We entered one of the
“gates” in the wall, and entered an ancient world. The first store we came upon on our left was
one selling fabrics – beautiful silks of red, gold, white, blue, and black
solids and patterns and wished I actually knew how to use my sewing machine
other than to sew a straight seam. The
fabrics were gorgeous but, knowing my limitations, I easily moved on.
The city is a maze of
streets but we stayed on the main road, walking upon hundreds of year old
cobblestones looking in the many shops selling t-shirts, magnets, jewelry and
clothing. We even came upon a shop that
for 5€ we could immerse our feet into a vat of water which contained hundreds
of those little fish that eat dead skin.
I said I would do it if Michael would, but he refused. We’d heard about this practice, but did not
partake.
We came upon a young man
who allowed us to take pictures with his exotic parrot and refused the few
bucks Michael offered him for the opportunity.

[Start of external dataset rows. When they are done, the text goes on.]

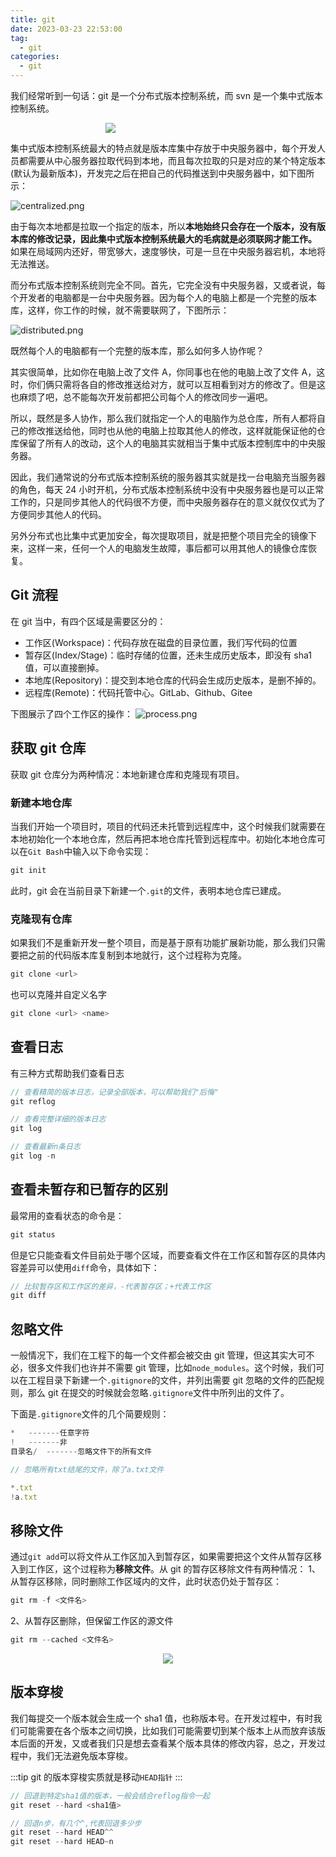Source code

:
 ```yaml
---
title: git
date: 2023-03-23 22:53:00
tag:
  - git
categories:
  - git
---
```


我们经常听到一句话：git 是一个分布式版本控制系统，而 svn 是一个集中式版本控制系统。

<div style="margin: auto; width: 200px; hight: 200px">
<img src="./img/what.jpg">
</div>

集中式版本控制系统最大的特点就是版本库集中存放于中央服务器中，每个开发人员都需要从中心服务器拉取代码到本地，而且每次拉取的只是对应的某个特定版本(默认为最新版本)，开发完之后在把自己的代码推送到中央服务器中，如下图所示：

![centralized.png](./img/centralized.png)

由于每次本地都是拉取一个指定的版本，所以**本地始终只会存在一个版本，没有版本库的修改记录，因此集中式版本控制系统最大的毛病就是必须联网才能工作。** 如果在局域网内还好，带宽够大，速度够快，可是一旦在中央服务器宕机，本地将无法推送。

而分布式版本控制系统则完全不同。首先，它完全没有中央服务器，又或者说，每个开发者的电脑都是一台中央服务器。因为每个人的电脑上都是一个完整的版本库，这样，你工作的时候，就不需要联网了，下图所示：

![distributed.png](./img/distributed.png)

既然每个人的电脑都有一个完整的版本库，那么如何多人协作呢？

其实很简单，比如你在电脑上改了文件 A，你同事也在他的电脑上改了文件 A，这时，你们俩只需将各自的修改推送给对方，就可以互相看到对方的修改了。但是这也麻烦了吧，总不能每次开发前都把公司每个人的修改同步一遍吧。

所以，既然是多人协作，那么我们就指定一个人的电脑作为总仓库，所有人都将自己的修改推送给他，同时也从他的电脑上拉取其他人的修改，这样就能保证他的仓库保留了所有人的改动，这个人的电脑其实就相当于集中式版本控制库中的中央服务器。

因此，我们通常说的分布式版本控制系统的服务器其实就是找一台电脑充当服务器的角色，每天 24 小时开机，分布式版本控制系统中没有中央服务器也是可以正常工作的，只是同步其他人的代码很不方便，而中央服务器存在的意义就仅仅式为了方便同步其他人的代码。

另外分布式也比集中式更加安全，每次提取项目，就是把整个项目完全的镜像下来，这样一来，任何一个人的电脑发生故障，事后都可以用其他人的镜像仓库恢复。

## Git 流程

在 git 当中，有四个区域是需要区分的：

- 工作区(Workspace)：代码存放在磁盘的目录位置，我们写代码的位置
- 暂存区(Index/Stage)：临时存储的位置，还未生成历史版本，即没有 sha1 值，可以直接删掉。
- 本地库(Repository)：提交到本地仓库的代码会生成历史版本，是删不掉的。
- 远程库(Remote)：代码托管中心。GitLab、Github、Gitee

下图展示了四个工作区的操作：
![process.png](./img/process.png)

## 获取 git 仓库

获取 git 仓库分为两种情况：本地新建仓库和克隆现有项目。

### 新建本地仓库

当我们开始一个项目时，项目的代码还未托管到远程库中，这个时候我们就需要在本地初始化一个本地仓库，然后再把本地仓库托管到远程库中。初始化本地仓库可以在`Git Bash`中输入以下命令实现：

```js
git init
```

此时，git 会在当前目录下新建一个`.git`的文件，表明本地仓库已建成。

### 克隆现有仓库

如果我们不是重新开发一整个项目，而是基于原有功能扩展新功能，那么我们只需要把之前的代码版本库复制到本地就行，这个过程称为克隆。

```js
git clone <url>
```

也可以克隆并自定义名字

```js
git clone <url> <name>
```

## 查看日志

有三种方式帮助我们查看日志

```js
// 查看精简的版本日志，记录全部版本，可以帮助我们"后悔"
git reflog

// 查看完整详细的版本日志
git log

// 查看最新n条日志
git log -n
```

## 查看未暂存和已暂存的区别

最常用的查看状态的命令是：

```js
git status
```

但是它只能查看文件目前处于哪个区域，而要查看文件在工作区和暂存区的具体内容差异可以使用`diff`命令，具体如下：

```js
// 比较暂存区和工作区的差异，-代表暂存区；+代表工作区
git diff
```

## 忽略文件

一般情况下，我们在工程下的每一个文件都会被交由 git 管理，但这其实大可不必，很多文件我们也许并不需要 git 管理，比如`node_modules`。这个时候，我们可以在工程目录下新建一个`.gitignore`的文件，并列出需要 git 忽略的文件的匹配规则，那么 git 在提交的时候就会忽略`.gitignore`文件中所列出的文件了。

下面是`.gitignore`文件的几个简要规则：

```js
*   -------任意字符
!   -------非
目录名/  -------忽略文件下的所有文件
```

```js
// 忽略所有txt结尾的文件，除了a.txt文件

*.txt
!a.txt
```

## 移除文件

通过`git add`可以将文件从工作区加入到暂存区，如果需要把这个文件从暂存区移入到工作区，这个过程称为**移除文件**。从 git 的暂存区移除文件有两种情况：
1、从暂存区移除，同时删除工作区域内的文件，此时状态仍处于暂存区：

```js
git rm -f <文件名>
```

2、从暂存区删除，但保留工作区的源文件

```js
git rm --cached <文件名>
```

<div style="text-align: center">
<img src="./img/cached.png">
</div>

## 版本穿梭

我们每提交一个版本就会生成一个 sha1 值，也称版本号。在开发过程中，有时我们可能需要在各个版本之间切换，比如我们可能需要切到某个版本上从而放弃该版本后面的开发，又或者我们只是想去查看某个版本具体的修改内容，总之，开发过程中，我们无法避免版本穿梭。

:::tip
git 的版本穿梭实质就是移动`HEAD指针`
:::

```js
// 回退到特定sha1值的版本，一般会结合reflog指令一起
git reset --hard <sha1值>

// 回退n步，有几个^,代表回退多少步
git reset --hard HEAD^^
git reset --hard HEAD~n
```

His only wish was for us to come back and have lunch in his café. Sadly, we did not.
As I said, there were lots
of shops and I’m happy to report that I helped the Greek economy – much needed
– by gladly purchasing a few items of clothing (we will need to buy another
suitcase when we arrive in Bermuda) and, I have to say, even if I didn’t
purchase anything in a particular store, all the shopkeepers were very happy to
show us around and extremely friendly.
On our way back to the
ship, another man invited us into his café for lunch. We politely refused and as we walked past
him, he called us by name. I was shocked
and looked back as he motioned for us to come and sit down, again using our
names. In that split second, I had no
idea how he knew our names were Michael and Leona until I realized that our
friends, Rosemarie and Norm, were enjoying a lovely lunch and they told him our
names! We chatted a bit with them, not
too obviously salivating over their plate of tomatoes and feta cheese with
hummus and pita bread, but moved on because I had my heart set on something
else.
When we entered the city,
I noticed a store selling Greek yogurt and we walked back there only to find
that their machine was not working. I
was totally heart-broken. We walked a
couple of stores down and came across a “Ben and Jerry’s” but soon found out
that they did, in fact, sell Greek yogurt in addition to American ice
cream. I ordered a small cup of plain
Greek yogurt with black cherries while Michael ordered an espresso. The taste was nothing like frozen yogurt in
the states and I thoroughly enjoyed the tartness of the yogurt combined with
the sweetness of the cherries.
Absolutely yummy. While sitting
there and taking a photo of the wall which had the café’s logo painted on it,
“Royo,” a lovely young woman told us that the yogurt is made right there and
that we should “like” it on Facebook.
When I got back to the ship, I, of course, “liked” Royo’s page and wrote
a raving review of the yogurt and within an hour, my review was replied to
thanking me for stopping in. How nice
was that?
We walked back along the
harbor, passing once again, the sculpture of three dolphins (Sophia nowhere to
be seen) and embarked our home away from home thinking about the lovely day,
the magnificent weather we enjoyed, the taste of Greek yogurt still on my lips,
and looking forward to our next port, Chania.
Michael’s Observations: Don’t
bother me now, I’m watching “Boy on a Dolphin.”
Directed to me: “Did I tell you
that you mind me of Sophia Loren’s sister?”